PARIS: L'Assemblée nationale a adopté sans heurts vendredi un texte élargissant les missions de la Société du Grand Paris, rebaptisée Société des grands projets, pour mettre sur les rails la promesse de RER dans au moins dix grandes villes comme Lille ou Bordeaux.
Malgré des inquiétudes des oppositions sur le financement de ces trains, la proposition de loi a été approuvée en première lecture à l'unanimité des 25 députés votants et doit désormais aller au Sénat. La gauche et le RN se sont majoritairement abstenus.
Porté par Jean-Marc Zulesi, député Renaissance des Bouches-du-Rhône, ce texte organise juridiquement le déploiement des "services express régionaux métropolitains" (SERM), l'équivalent des RER en Ile-de-France.
Au moins dix SERM devraient être mis en place dans un délai de dix ans suivant la promulgation. Les villes retenues ne sont pas précisées, mais des projets sont en cours à Lille, Bordeaux ou Grenoble.
L'adoption de la proposition de loi "est une excellente nouvelle pour nos services publics et la décarbonation des transports", a souligné le ministre délégué aux Transports, Clément Beaune. Il a promis "une équipe spécifique" au ministère "pour accompagner les collectivités" dès la rentrée.
Le texte prévoit que la Société du Grand Paris (SGP), chargée actuellement de la construction du Grand Paris Express, soit renommée Société des grands projets, avec des missions élargies. Elle pourra intervenir dans les phases préparatoires, s'occuper de nouvelles infrastructures, voire de travaux sur des lignes existantes sur lesquelles aucun train n'a circulé depuis cinq ans.
"En aucun cas, nous ne remettons en cause l'expertise de SNCF Réseau", a insisté Jean-Marc Zulesi face aux inquiétudes répétées des oppositions.
Une convention entre les deux organismes est prévue. Mais le LFI Thomas Portes a dénoncé une "mise en concurrence" de la SNCF et a déploré "les cinq morts" d'accidents du travail survenus sur les chantiers du Grand Paris Express depuis le début des travaux en 2015.
Billet unique
Le président Emmanuel Macron a relancé en novembre ce projet déjà ancien de RER métropolitains: des trains régionaux cadencés toutes les demi-heures, voire tous les quarts d'heure aux heures de pointe, pour irriguer les alentours des grandes villes.
Dès décembre, la métropole de Strasbourg lançait le sien avec la promesse de 800 trains supplémentaires par semaine et d'"une fréquence élevée et continue tout au long de la journée". Avec de nombreux dysfonctionnements jusqu'ici pour les usagers.
Un plan à 100 milliards d'euros pour le ferroviaire, souhaité de longue date par le PDG de la SNCF Jean-Pierre Farandou, a été annoncé en février.
Et, le 6 juin, l'Etat promettait 8,6 milliards d'euros aux régions pour aider à financer leurs infrastructures de transport entre 2023-2027, avec une forte priorité donnée aux transports ferroviaires et collectifs.
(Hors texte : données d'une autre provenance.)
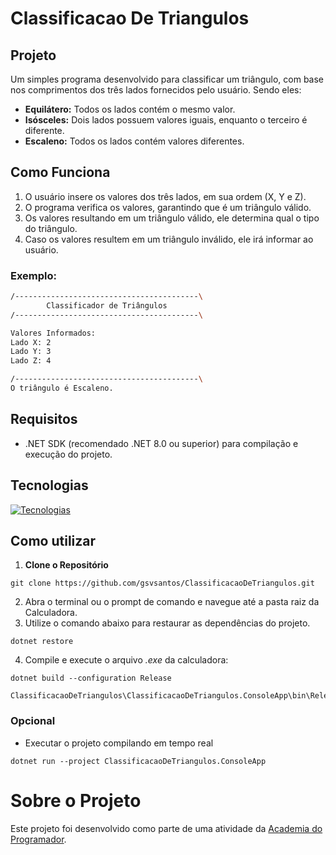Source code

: # Classificacao De Triangulos

## Projeto
Um simples programa desenvolvido para classificar um triângulo, com base nos comprimentos dos três lados fornecidos pelo usuário.
Sendo eles:
- **Equilátero:** Todos os lados contém o mesmo valor.
- **Isósceles:** Dois lados possuem valores iguais, enquanto o terceiro é diferente.
- **Escaleno:** Todos os lados contém valores diferentes.

## Como Funciona
1. O usuário insere os valores dos três lados, em sua ordem (X, Y e Z).
2. O programa verifica os valores, garantindo que é um triângulo válido.
3. Os valores resultando em um triângulo válido, ele determina qual o tipo do triângulo.
4. Caso os valores resultem em um triângulo inválido, ele irá informar ao usuário.

### Exemplo:
```sh
/-----------------------------------------\
        Classificador de Triângulos
/-----------------------------------------\

Valores Informados:
Lado X: 2
Lado Y: 3
Lado Z: 4

/-----------------------------------------\
O triângulo é Escaleno.
```

## Requisitos
- .NET SDK (recomendado .NET 8.0 ou superior) para compilação e execução do projeto.
  
## Tecnologias
[![Tecnologias](https://skillicons.dev/icons?i=git,github,visualstudio,cs,dotnet)](https://skillicons.dev)

## Como utilizar
1. **Clone o Repositório**
```
git clone https://github.com/gsvsantos/ClassificacaoDeTriangulos.git
```
2. Abra o terminal ou o prompt de comando e navegue até a pasta raiz da Calculadora.
3. Utilize o comando abaixo para restaurar as dependências do projeto.
```
dotnet restore
```
4. Compile e execute o arquivo *.exe* da calculadora:
```
dotnet build --configuration Release
```
```
ClassificacaoDeTriangulos\ClassificacaoDeTriangulos.ConsoleApp\bin\Release\net8.0\ClassificacaoDeTriangulos.ConsoleApp.exe
```
### Opcional
- Executar o projeto compilando em tempo real
```
dotnet run --project ClassificacaoDeTriangulos.ConsoleApp
```

# Sobre o Projeto
Este projeto foi desenvolvido como parte de uma atividade da [Academia do Programador](https://www.instagram.com/academiadoprogramador/).
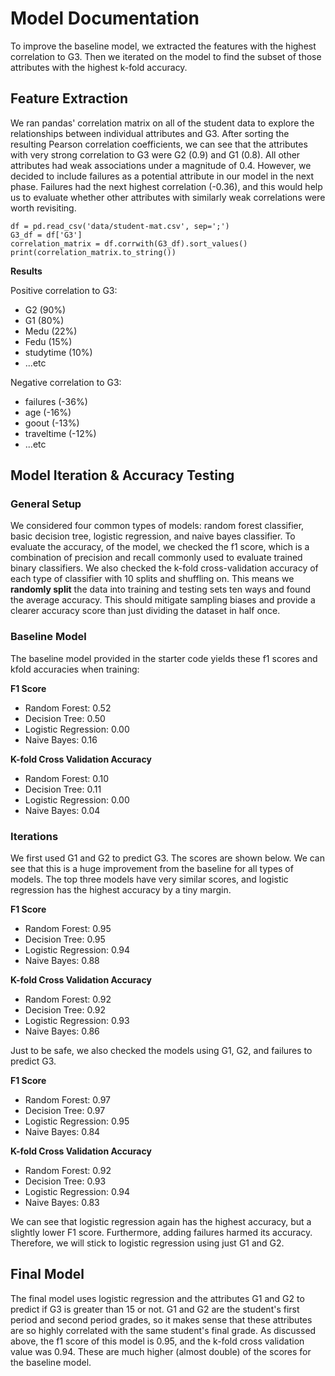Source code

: # Model Documentation  

To improve the baseline model, we extracted the features with the highest correlation to G3. Then we iterated on the model to find the subset of those attributes with the highest k-fold accuracy.   

## Feature Extraction  

We ran pandas' correlation matrix on all of the student data to explore the relationships between individual attributes and G3. After sorting the resulting Pearson correlation coefficients, we can see that the attributes with very strong correlation to G3 were G2 (0.9) and G1 (0.8). All other attributes had weak associations under a magnitude of 0.4. However, we decided to include failures as a potential attribute in our model in the next phase. Failures had the next highest correlation (-0.36), and this would help us to evaluate whether other attributes with similarly weak correlations were worth revisiting.  

```
df = pd.read_csv('data/student-mat.csv', sep=';')
G3_df = df['G3']
correlation_matrix = df.corrwith(G3_df).sort_values()
print(correlation_matrix.to_string())  
```  

**Results**  

Positive correlation to G3:  
* G2 (90%)  
* G1 (80%)  
* Medu (22%)  
* Fedu (15%)  
* studytime (10%)  
*    ...etc  

Negative correlation to G3:  
* failures (-36%)  
* age (-16%)  
* goout (-13%)  
* traveltime (-12%)  
*    ...etc  


## Model Iteration & Accuracy Testing  

### General Setup
We considered four common types of models: random forest classifier, basic decision tree, logistic regression, and naive bayes classifier. To evaluate the accuracy, of the model, we checked the f1 score, which is a combination of precision and recall commonly used to evaluate trained binary classifiers. We also checked the k-fold cross-validation accuracy of each type of classifier with 10 splits and shuffling on. This means we **randomly split** the data into training and testing sets ten ways and found the average accuracy. This should mitigate sampling biases and provide a clearer accuracy score than just dividing the dataset in half once.

### Baseline Model
The baseline model provided in the starter code yields these f1 scores and kfold accuracies when training:   

**F1 Score**  

+ Random Forest: 0.52
+ Decision Tree: 0.50
+ Logistic Regression: 0.00
+ Naive Bayes: 0.16

**K-fold Cross Validation Accuracy**  

+ Random Forest: 0.10
+ Decision Tree: 0.11
+ Logistic Regression: 0.00
+ Naive Bayes: 0.04

### Iterations
We first used G1 and G2 to predict G3. The scores are shown below. We can see that this is a huge improvement from the baseline for all types of models. The top three models have very similar scores, and logistic regression has the highest accuracy by a tiny margin.    

**F1 Score**  

+ Random Forest: 0.95
+ Decision Tree: 0.95
+ Logistic Regression: 0.94
+ Naive Bayes: 0.88

**K-fold Cross Validation Accuracy**  

+ Random Forest: 0.92
+ Decision Tree: 0.92
+ Logistic Regression: 0.93
+ Naive Bayes: 0.86

Just to be safe, we also checked the models using G1, G2, and failures to predict G3. 

**F1 Score**  

+ Random Forest: 0.97
+ Decision Tree: 0.97
+ Logistic Regression: 0.95
+ Naive Bayes: 0.84

**K-fold Cross Validation Accuracy**  

+ Random Forest: 0.92
+ Decision Tree: 0.93
+ Logistic Regression: 0.94
+ Naive Bayes: 0.83

We can see that logistic regression again has the highest accuracy, but a slightly lower F1 score. Furthermore, adding failures harmed its accuracy. Therefore, we will stick to logistic regression using just G1 and G2.  

## Final Model 
The final model uses logistic regression and the attributes G1 and G2 to predict if G3 is greater than 15 or not. G1 and G2 are the student's first period and second period grades, so it makes sense that these attributes are so highly correlated with the same student's final grade. As discussed above, the f1 score of this model is 0.95, and the k-fold cross validation value was 0.94. These are much higher (almost double) of the scores for the baseline model.  

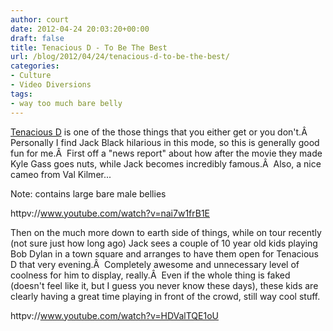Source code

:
 ```yaml
---
author: court
date: 2012-04-24 20:03:20+00:00
draft: false
title: Tenacious D - To Be The Best
url: /blog/2012/04/24/tenacious-d-to-be-the-best/
categories:
- Culture
- Video Diversions
tags:
- way too much bare belly
---
```


[Tenacious D](http://en.wikipedia.org/wiki/Tenacious_d) is one of the those things that you either get or you don't.Â  Personally I find Jack Black hilarious in this mode, so this is generally good fun for me.Â  First off a "news report" about how after the movie they made Kyle Gass goes nuts, while Jack becomes incredibly famous.Â  Also, a nice cameo from Val Kilmer...

Note: contains large bare male bellies

httpv://www.youtube.com/watch?v=nai7w1frB1E

Then on the much more down to earth side of things, while on tour recently (not sure just how long ago) Jack sees a couple of 10 year old kids playing Bob Dylan in a town square and arranges to have them open for Tenacious D that very evening.Â  Completely awesome and unnecessary level of coolness for him to display, really.Â  Even if the whole thing is faked (doesn't feel like it, but I guess you never know these days), these kids are clearly having a great time playing in front of the crowd, still way cool stuff.

httpv://www.youtube.com/watch?v=HDValTQE1oU




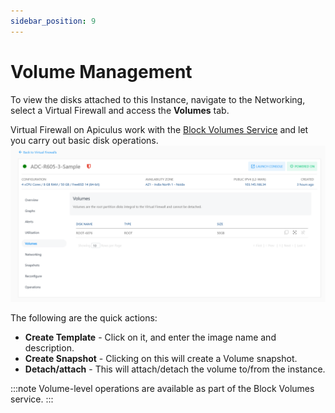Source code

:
 ```yaml
---
sidebar_position: 9
---
```

# Volume Management

To view the disks attached to this Instance, navigate to the Networking, select a Virtual Firewall and access the **Volumes** tab.

Virtual Firewall on Apiculus work with the [Block Volumes Service](/docs/Subscribers/Storage/BlockVolumes/AboutBlockVolumes) and let you carry out basic disk operations.
![Volume Management](img/VolumeManagement.png)

The following are the quick actions:

- **Create Template** - Click on it, and enter the image name and description.
- **Create Snapshot** - Clicking on this will create a Volume snapshot.
- **Detach/attach** - This will attach/detach the volume to/from the instance.

:::note
Volume-level operations are available as part of the Block Volumes service.
:::



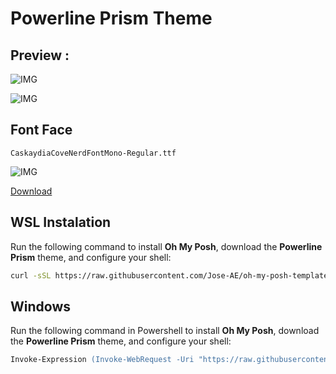 # Powerline Prism Theme

## Preview :

![IMG](https://i.imgur.com/QR9GLc6.png)

![IMG](https://i.imgur.com/vpAwNF9.png)

## Font Face

`CaskaydiaCoveNerdFontMono-Regular.ttf`

![IMG](https://i.imgur.com/w0hhmoy.png)

[Download](https://github.com/ryanoasis/nerd-fonts/releases/download/v3.2.1/CascadiaCode.zip)


## WSL Instalation

Run the following command to install **Oh My Posh**, download the **Powerline Prism** theme, and configure your shell:

```bash
curl -sSL https://raw.githubusercontent.com/Jose-AE/oh-my-posh-template-powerline-prism/main/install-wsl.sh | bash
```
## Windows
Run the following command in Powershell to install **Oh My Posh**, download the **Powerline Prism** theme, and configure your shell:

```ps
Invoke-Expression (Invoke-WebRequest -Uri "https://raw.githubusercontent.com/Jose-AE/oh-my-posh-template-powerline-prism/main/install-win.ps1").Content

```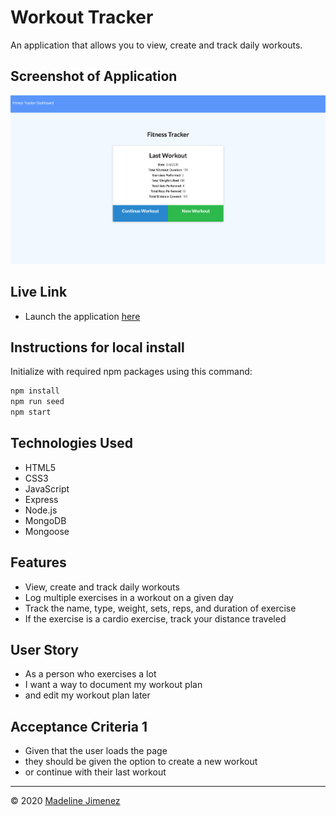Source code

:# Workout Tracker

An application that allows you to view, create and track daily workouts.


## Screenshot of Application

![Desktop](./public/images/demo.png)

## Live Link
- Launch the application [here](----)

## Instructions for local install

Initialize with required npm packages using this command:

```sh
npm install
npm run seed
npm start
```

## Technologies Used
- HTML5
- CSS3
- JavaScript
- Express
- Node.js
- MongoDB
- Mongoose

## Features
- View, create and track daily workouts
- Log multiple exercises in a workout on a given day
- Track the name, type, weight, sets, reps, and duration of exercise
- If the exercise is a cardio exercise, track your distance traveled

## User Story
- As a person who exercises a lot
- I want a way to document my workout plan
- and edit my workout plan later

## Acceptance Criteria 1
- Given that the user loads the page
- they should be given the option to create a new workout
- or continue with their last workout

- - -
© 2020 [Madeline Jimenez](https://github.com/mijimenez)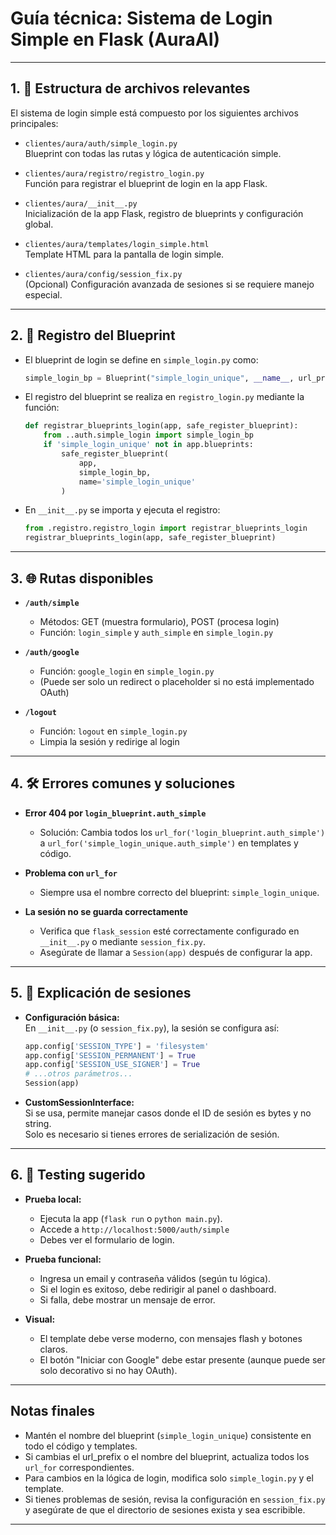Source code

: # Guía técnica: Sistema de Login Simple en Flask (AuraAI)

---

## 1. 📂 Estructura de archivos relevantes

El sistema de login simple está compuesto por los siguientes archivos principales:

- `clientes/aura/auth/simple_login.py`  
  Blueprint con todas las rutas y lógica de autenticación simple.

- `clientes/aura/registro/registro_login.py`  
  Función para registrar el blueprint de login en la app Flask.

- `clientes/aura/__init__.py`  
  Inicialización de la app Flask, registro de blueprints y configuración global.

- `clientes/aura/templates/login_simple.html`  
  Template HTML para la pantalla de login simple.

- `clientes/aura/config/session_fix.py`  
  (Opcional) Configuración avanzada de sesiones si se requiere manejo especial.

---

## 2. 🔁 Registro del Blueprint

- El blueprint de login se define en `simple_login.py` como:

  ```python
  simple_login_bp = Blueprint("simple_login_unique", __name__, url_prefix='/auth')
  ```

- El registro del blueprint se realiza en `registro_login.py` mediante la función:

  ```python
  def registrar_blueprints_login(app, safe_register_blueprint):
      from ..auth.simple_login import simple_login_bp
      if 'simple_login_unique' not in app.blueprints:
          safe_register_blueprint(
              app,
              simple_login_bp,
              name='simple_login_unique'
          )
  ```

- En `__init__.py` se importa y ejecuta el registro:

  ```python
  from .registro.registro_login import registrar_blueprints_login
  registrar_blueprints_login(app, safe_register_blueprint)
  ```

---

## 3. 🌐 Rutas disponibles

- **`/auth/simple`**  
  - Métodos: GET (muestra formulario), POST (procesa login)
  - Función: `login_simple` y `auth_simple` en `simple_login.py`

- **`/auth/google`**  
  - Función: `google_login` en `simple_login.py`  
  - (Puede ser solo un redirect o placeholder si no está implementado OAuth)

- **`/logout`**  
  - Función: `logout` en `simple_login.py`  
  - Limpia la sesión y redirige al login

---

## 4. 🛠️ Errores comunes y soluciones

- **Error 404 por `login_blueprint.auth_simple`**  
  - Solución: Cambia todos los `url_for('login_blueprint.auth_simple')` a `url_for('simple_login_unique.auth_simple')` en templates y código.

- **Problema con `url_for`**  
  - Siempre usa el nombre correcto del blueprint: `simple_login_unique`.

- **La sesión no se guarda correctamente**  
  - Verifica que `flask_session` esté correctamente configurado en `__init__.py` o mediante `session_fix.py`.
  - Asegúrate de llamar a `Session(app)` después de configurar la app.

---

## 5. 🔐 Explicación de sesiones

- **Configuración básica:**  
  En `__init__.py` (o `session_fix.py`), la sesión se configura así:

  ```python
  app.config['SESSION_TYPE'] = 'filesystem'
  app.config['SESSION_PERMANENT'] = True
  app.config['SESSION_USE_SIGNER'] = True
  # ...otros parámetros...
  Session(app)
  ```

- **CustomSessionInterface:**  
  Si se usa, permite manejar casos donde el ID de sesión es bytes y no string.  
  Solo es necesario si tienes errores de serialización de sesión.

---

## 6. 🧪 Testing sugerido

- **Prueba local:**  
  - Ejecuta la app (`flask run` o `python main.py`).
  - Accede a `http://localhost:5000/auth/simple`
  - Debes ver el formulario de login.

- **Prueba funcional:**  
  - Ingresa un email y contraseña válidos (según tu lógica).
  - Si el login es exitoso, debe redirigir al panel o dashboard.
  - Si falla, debe mostrar un mensaje de error.

- **Visual:**  
  - El template debe verse moderno, con mensajes flash y botones claros.
  - El botón "Iniciar con Google" debe estar presente (aunque puede ser solo decorativo si no hay OAuth).

---

## Notas finales

- Mantén el nombre del blueprint (`simple_login_unique`) consistente en todo el código y templates.
- Si cambias el url_prefix o el nombre del blueprint, actualiza todos los `url_for` correspondientes.
- Para cambios en la lógica de login, modifica solo `simple_login.py` y el template.
- Si tienes problemas de sesión, revisa la configuración en `session_fix.py` y asegúrate de que el directorio de sesiones exista y sea escribible.

---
Dans cette enveloppe, 800 millions d'euros sont fléchés vers les premiers SERM.
Assez peu quand on sait que le projet strasbourgeois a par exemple coûté 700 millions d'euros et nécessitera 600 millions d'investissement supplémentaires dans les cinq prochaines années.
Cette question du financement est l'une des principales préoccupations des députés, alors que la SGP bénéficie de ressources provenant d'une taxe sur les bureaux et d'une taxe spéciale d'équipements.
"La base fiscale de nos régions n'est pas la même que l'Ile-de-France", a souligné Gérard Leseul (PS). Le "financement reste à clarifier", a-t-il insisté, proposant sans succès la remise d'un rapport du gouvernement "sur le modèle de financement des projets" et la répartition des efforts entre les acteurs.
Les débats ont aussi porté sur les "zones à faibles émissions mobilité", qui doivent contribuer à bannir progressivement les véhicules les plus polluants des grandes agglomérations, de plus en plus remises en cause par les oppositions.
Gérard Leseul a proposé, en vain, que les sanctions dans ces zones soient repoussées jusqu'à l'entrée en service d'un SERM dans le territoire.
La proposition de loi est un "nécessaire pas en avant", mais la "coquille reste encore bien vide" en termes de financements, a renchéri l'écologiste Sébastien Peytavie.
Le député RN Pierre Meurin a de son côté critiqué un texte qui "ignore la France rurale et la France des clochers".
Des amendements ont été adoptés pour la mise en place d'un billet unique permettant de combiner différents modes de transports publics dans le périmètre d'un même service express régional.